**WHAT THE TASK REQUIRES:** Would you repeat the whole listing exactly, pictures excluded?

**GIVEN RECORDS:**
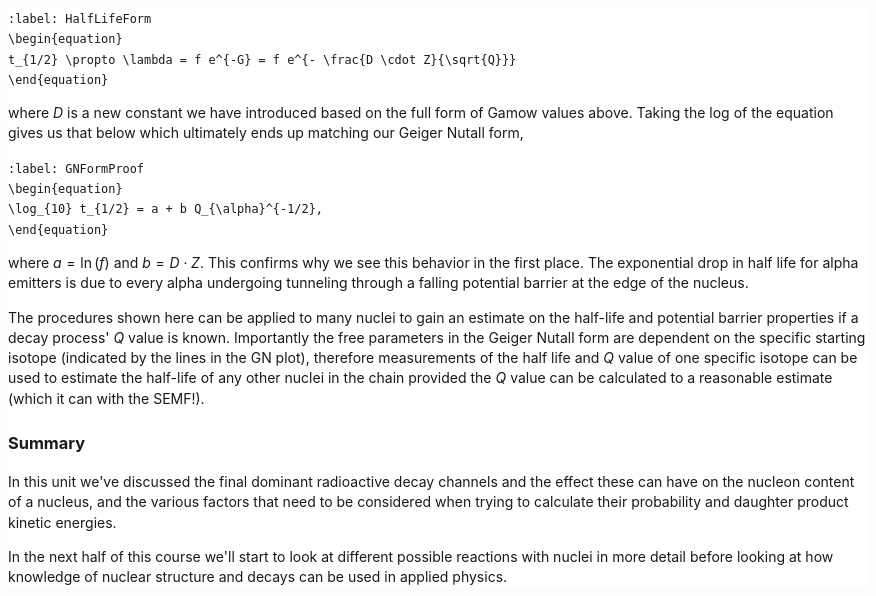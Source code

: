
 ```{math}
:label: HalfLifeForm
\begin{equation}
t_{1/2} \propto \lambda = f e^{-G} = f e^{- \frac{D \cdot Z}{\sqrt{Q}}}
\end{equation}
```

where $D$ is a new constant we have introduced based on the full form of Gamow values above. Taking the log of the equation gives us that below which ultimately ends up matching our Geiger Nutall form,

```{math}
:label: GNFormProof
\begin{equation}
\log_{10} t_{1/2} = a + b Q_{\alpha}^{-1/2},
\end{equation}
```

where $a=\ln(f)$ and $b=D \cdot Z$. This confirms why we see this behavior in the first place. The exponential drop in half life for alpha emitters is due to every alpha undergoing tunneling through a falling potential barrier at the edge of the nucleus. 

The procedures shown here can be applied to many nuclei to gain an estimate on the half-life and potential barrier properties if a decay process' $Q$ value is known. Importantly the free parameters in the Geiger Nutall form are dependent on the specific starting isotope (indicated by the lines in the GN plot), therefore measurements of the half life and $Q$ value of one specific isotope can be used to estimate the half-life of any other nuclei in the chain provided the $Q$ value can be calculated to a reasonable estimate (which it can with the SEMF!).

### Summary
In this unit we've discussed the final dominant radioactive decay channels and the effect these can have on the nucleon content of a nucleus, and the various factors that need to be considered when trying to calculate their probability and daughter product kinetic energies.

In the next half of this course we'll start to look at different possible reactions with nuclei in more detail before looking at how knowledge of nuclear structure and decays can be used in applied physics.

**OUTPUT OF THE TASK:**
Source code

:
 ```{math}
:label: HalfLifeForm
\begin{equation}
t_{1/2} \propto \lambda = f e^{-G} = f e^{- \frac{D \cdot Z}{\sqrt{Q}}}
\end{equation}
```

where $D$ is a new constant we have introduced based on the full form of Gamow values above. Taking the log of the equation gives us that below which ultimately ends up matching our Geiger Nutall form,

```{math}
:label: GNFormProof
\begin{equation}
\log_{10} t_{1/2} = a + b Q_{\alpha}^{-1/2},
\end{equation}
```

where $a=\ln(f)$ and $b=D \cdot Z$. This confirms why we see this behavior in the first place. The exponential drop in half life for alpha emitters is due to every alpha undergoing tunneling through a falling potential barrier at the edge of the nucleus. 

The procedures shown here can be applied to many nuclei to gain an estimate on the half-life and potential barrier properties if a decay process' $Q$ value is known. Importantly the free parameters in the Geiger Nutall form are dependent on the specific starting isotope (indicated by the lines in the GN plot), therefore measurements of the half life and $Q$ value of one specific isotope can be used to estimate the half-life of any other nuclei in the chain provided the $Q$ value can be calculated to a reasonable estimate (which it can with the SEMF!).

### Summary
In this unit we've discussed the final dominant radioactive decay channels and the effect these can have on the nucleon content of a nucleus, and the various factors that need to be considered when trying to calculate their probability and daughter product kinetic energies.

In the next half of this course we'll start to look at different possible reactions with nuclei in more detail before looking at how knowledge of nuclear structure and decays can be used in applied physics.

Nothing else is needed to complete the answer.